When faced with a crisis in the early days, he added, his IT shop often resorted to “problem-solving by committee.”
At Humana, it has been common to have 40 or 50 support people on troubleshooting conference call when faced with a technical issue, Whitaker said, with vendors and senior vice-presidents sometimes joining the call.
“Everybody has a stake in solving the problem and every tier support group has its own tools,” he said.
“Often times, somebody on the call will mention that ‘six months ago we had this problem and it was DB2’ and that gives everybody something they can start blaming,” Whitaker added. “If you’re a (database administrator), you might know that it’s not DB2, but because everybody thinks it is, you spent all your time trying to defend your part of the network.”
For Whitaker, instead of pointing fingers and being reactive, IT departments must be predictive and proactive.
Humana has recently partnered with Melville, N.Y.-based Nastel Technologies Inc. in order to gather operational, transactional and business metrics using one tool that monitors the overall health of the IT environment.
Nastel’s AutoPilot M6 suite, which includes transaction, business activity, application performance and middleware management capabilities, aims to give IT administrators a way to find and fix problems quickly without disrupting services.

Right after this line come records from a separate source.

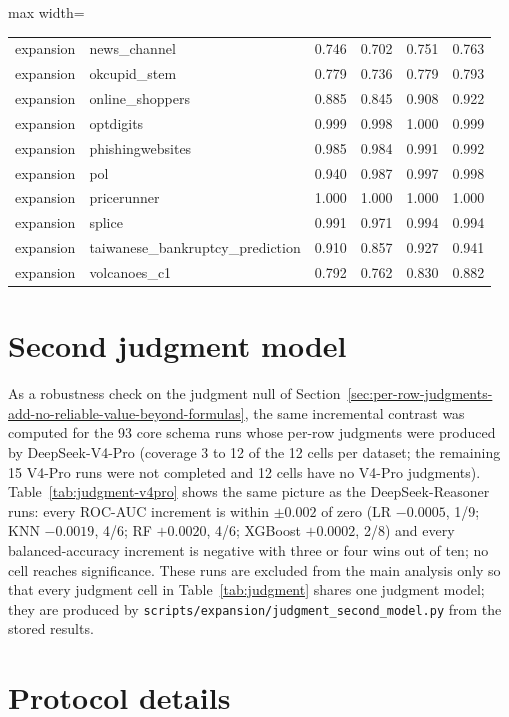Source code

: \begin{table}[htbp]
\begin{adjustbox}{max width=\linewidth}
\begin{tabular}{llrrrr}
expansion & news\_channel & 0.746 & 0.702 & 0.751 & 0.763 \\
expansion & okcupid\_stem & 0.779 & 0.736 & 0.779 & 0.793 \\
expansion & online\_shoppers & 0.885 & 0.845 & 0.908 & 0.922 \\
expansion & optdigits & 0.999 & 0.998 & 1.000 & 0.999 \\
expansion & phishingwebsites & 0.985 & 0.984 & 0.991 & 0.992 \\
expansion & pol & 0.940 & 0.987 & 0.997 & 0.998 \\
expansion & pricerunner & 1.000 & 1.000 & 1.000 & 1.000 \\
expansion & splice & 0.991 & 0.971 & 0.994 & 0.994 \\
expansion & taiwanese\_bankruptcy\_prediction & 0.910 & 0.857 & 0.927 & 0.941 \\
expansion & volcanoes\_c1 & 0.792 & 0.762 & 0.830 & 0.882 \\
\bottomrule
\end{tabular}
\end{adjustbox}
\end{table}

\section{Second judgment model}\label{app:judgment-v4pro}

As a robustness check on the judgment null of Section~\ref{sec:per-row-judgments-add-no-reliable-value-beyond-formulas}, the same incremental contrast was computed for the 93 core schema runs whose per-row judgments were produced by DeepSeek-V4-Pro (coverage 3 to 12 of the 12 cells per dataset; the remaining 15 V4-Pro runs were not completed and 12 cells have no V4-Pro judgments). Table~\ref{tab:judgment-v4pro} shows the same picture as the DeepSeek-Reasoner runs: every ROC-AUC increment is within \(\pm 0.002\) of zero (LR \(-0.0005\), 1/9; KNN \(-0.0019\), 4/6; RF \(+0.0020\), 4/6; XGBoost \(+0.0002\), 2/8) and every balanced-accuracy increment is negative with three or four wins out of ten; no cell reaches significance. These runs are excluded from the main analysis only so that every judgment cell in Table~\ref{tab:judgment} shares one judgment model; they are produced by \texttt{scripts/expansion/judgment\_second\_model.py} from the stored results.



\section{Protocol details}\label{app:protocol-details}

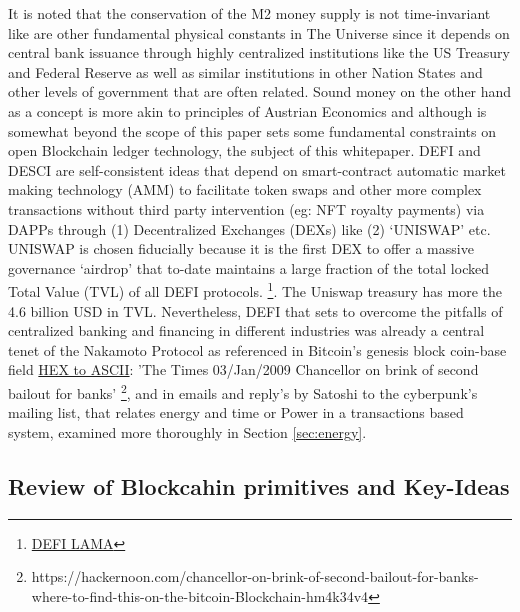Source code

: \documentclass[final,5p,times,twocolumn,authoryear]{elsarticle}
\begin{document}
It is noted that the conservation of the M2 money supply is not time-invariant like are other fundamental physical constants in The Universe since it depends on central bank issuance through highly centralized institutions like the US Treasury and Federal Reserve as well as similar institutions in other Nation States and other levels of  government that are often related. Sound money on the other hand as a concept is more akin to principles of Austrian Economics and although is somewhat beyond the scope of this paper sets some fundamental constraints on open Blockchain ledger technology, the subject of this whitepaper. 
DEFI and DESCI are self-consistent ideas that depend on smart-contract automatic market making technology (AMM) to facilitate token swaps and other more complex transactions without third party intervention (eg: NFT royalty payments) via DAPPs through (1) Decentralized Exchanges (DEXs) like (2) `UNISWAP' etc. UNISWAP is chosen fiducially because it is the first DEX to offer a massive governance `airdrop' that to-date maintains a large fraction of the total locked Total Value (TVL) of all DEFI protocols. \footnote{\href{https://defillama.com/protocols/dexes}{DEFI LAMA}}. The Uniswap treasury has more the 4.6 billion USD in TVL.   Nevertheless, DEFI that sets to overcome the pitfalls of centralized banking and financing in different industries was already a central tenet of the Nakamoto Protocol as referenced in Bitcoin's genesis block \textrm{coin-base field} \href{https://www.Blockchain.com/btc/tx/4a5e1e4baab89f3a32518a88c31bc87f618f76673e2cc77ab2127b7afdeda33b}{HEX to ASCII}:  'The Times 03/Jan/2009 Chancellor on brink of second bailout for banks' \footnote{https://hackernoon.com/chancellor-on-brink-of-second-bailout-for-banks-where-to-find-this-on-the-bitcoin-Blockchain-hm4k34v4}, and in emails and reply's by Satoshi to the cyberpunk's mailing list, that relates energy and time or Power in a transactions based system, examined more thoroughly in Section \ref{sec:energy}.

\subsection{Review of Blockcahin primitives and Key-Ideas}
\label{subsec: review}
\end{document}
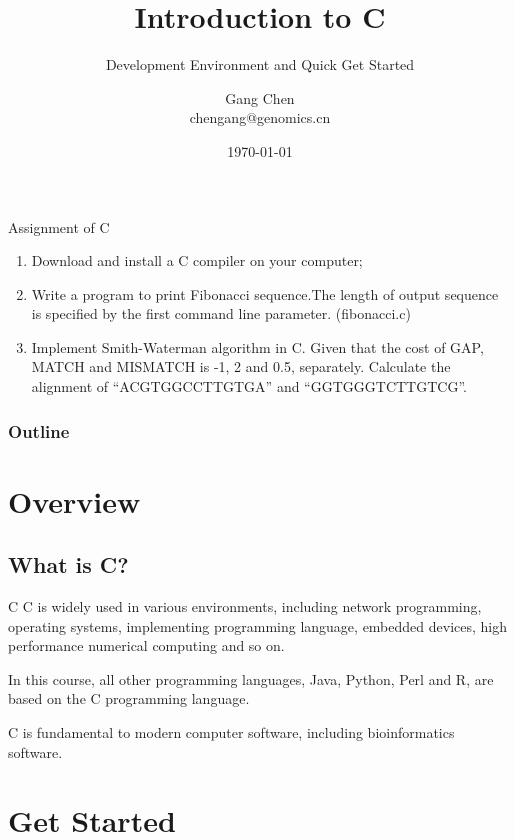 \documentclass[UTF8]{beamer}
\title{Introduction to C}
\subtitle{Development Environment and Quick Get Started}
\author{Gang Chen\\ chengang@genomics.cn}
\date{\today}
\begin{document}
\begin{frame}
\titlepage
\end{frame}

\begin{frame}[t]{Assignment of C}
\begin{enumerate}
    \item Download and install a C compiler on your computer;
    \item Write a program to print Fibonacci sequence.The length of output sequence is specified by the first command line parameter. (fibonacci.c)
    \item Implement Smith-Waterman algorithm in C. Given that the cost of GAP, MATCH and MISMATCH is -1, 2 and 0.5, separately. Calculate the alignment of “ACGTGGCCTTGTGA” and “GGTGGGTCTTGTCG”.
\end{enumerate}


\end{frame}

\begin{frame}[t]\frametitle{Outline}
\tableofcontents[hideallsubsections]
\end{frame}

\section{Overview}
\subsection{What is C?}
\begin{frame}[t]{C}
C is widely used in various environments, including network programming, operating systems, implementing programming language, embedded devices, high performance numerical computing and so on.

In this course, all other programming languages, Java, Python, Perl and R, are based on the C programming language.

C is fundamental to modern computer software, including bioinformatics software.

\end{frame}


\section{Get Started}
\end{document}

“Applications are less reliable now because they rely on connectivity,” Richard Nikula, worldwide director of technology services at Nastel, said. “If everything’s on one server, life is simple. You keep the server up and you keep the app up.”
The landscape has now changed, as applications are siloed and more reliance is put on third-party tools, he added.
AutoPilot M6 works with a wide variety of technologies such as IBM WebSphere MQ, Oracle Database, Java 2 Platform Enterprise Edition, JBoss and SQL Server. It can monitor and capture metrics and performance data all across your IT environment, Nikula said.
Whitaker added that the need for transparent data monitoring across all areas of the IT department led them to explore business management tools for the company’s SOA environment.
“For example, you can pull things up in Tivoli and get views of other tools that report into the software, but you can’t see what each app is doing in a synchronized time fashion,” he said. “That’s why transparency is important and stops you from labeling something a compute problem, when it’s clearly being caused somewhere else.”
The ability to get end-to-end real-time visibility in the performance of their Web-based systems, including the ability to replay time-synced historical metrics for forensic study is also crucial to preventing IT infighting, Whitaker added.